Please filter the data below down to the lines holding the string "Leon".
Dataset section start
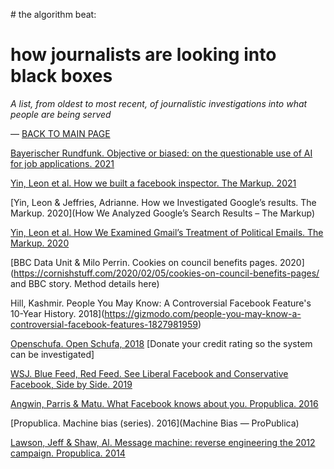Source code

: # the algorithm beat:

# how journalists are looking into black boxes

*A list, from oldest to most recent, of journalistic investigations into what people are being served*

— [BACK TO MAIN PAGE](https://aodhanlutetiae.github.io/dj_recsys/)

[Bayerischer Rundfunk. Objective or biased: on the questionable use of AI for job applications. 2021](https://web.br.de/interaktiv/ki-bewerbung/en/)

[Yin, Leon et al. How we built a facebook inspector. The Markup. 2021](https://themarkup.org/citizen-browser/2021/01/05/how-we-built-a-facebook-inspector)

[Yin, Leon & Jeffries, Adrianne. How we Investigated Google’s results. The Markup. 2020](How We Analyzed Google’s Search Results – The Markup)

[Yin, Leon et al. How We Examined Gmail’s Treatment of Political Emails. The Markup. 2020](https://themarkup.org/google-the-giant/2020/02/26/show-your-work-wheres-my-email)

[BBC Data Unit & Milo Perrin. Cookies on council benefits pages. 2020](https://cornishstuff.com/2020/02/05/cookies-on-council-benefits-pages/ and BBC story. Method details here)

Hill, Kashmir. People You May Know: A Controversial Facebook Feature's 10-Year History. 2018](https://gizmodo.com/people-you-may-know-a-controversial-facebook-features-1827981959)

[Openschufa. Open Schufa, 2018](https://openschufa.de/)
[Donate your credit rating so the system can be investigated]

[WSJ. Blue Feed, Red Feed. See Liberal Facebook and Conservative Facebook, Side by Side. 2019](http://graphics.wsj.com/blue-feed-red-feed/)

[Angwin, Parris & Matu. What Facebook knows about you. Propublica. 2016](https://www.propublica.org/article/breaking-the-black-box-what-facebook-knows-about-you)

[Propublica. Machine bias (series). 2016](Machine Bias — ProPublica)

[Lawson, Jeff & Shaw, Al. Message machine: reverse engineering the 2012 campaign. Propublica. 2014](https://projects.propublica.org/emails/)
Dataset section end
#### Answer to this exercise:
[Yin, Leon et al. How we built a facebook inspector. The Markup. 2021](https://themarkup.org/citizen-browser/2021/01/05/how-we-built-a-facebook-inspector)
[Yin, Leon & Jeffries, Adrianne. How we Investigated Google’s results. The Markup. 2020](How We Analyzed Google’s Search Results – The Markup)
[Yin, Leon et al. How We Examined Gmail’s Treatment of Political Emails. The Markup. 2020](https://themarkup.org/google-the-giant/2020/02/26/show-your-work-wheres-my-email)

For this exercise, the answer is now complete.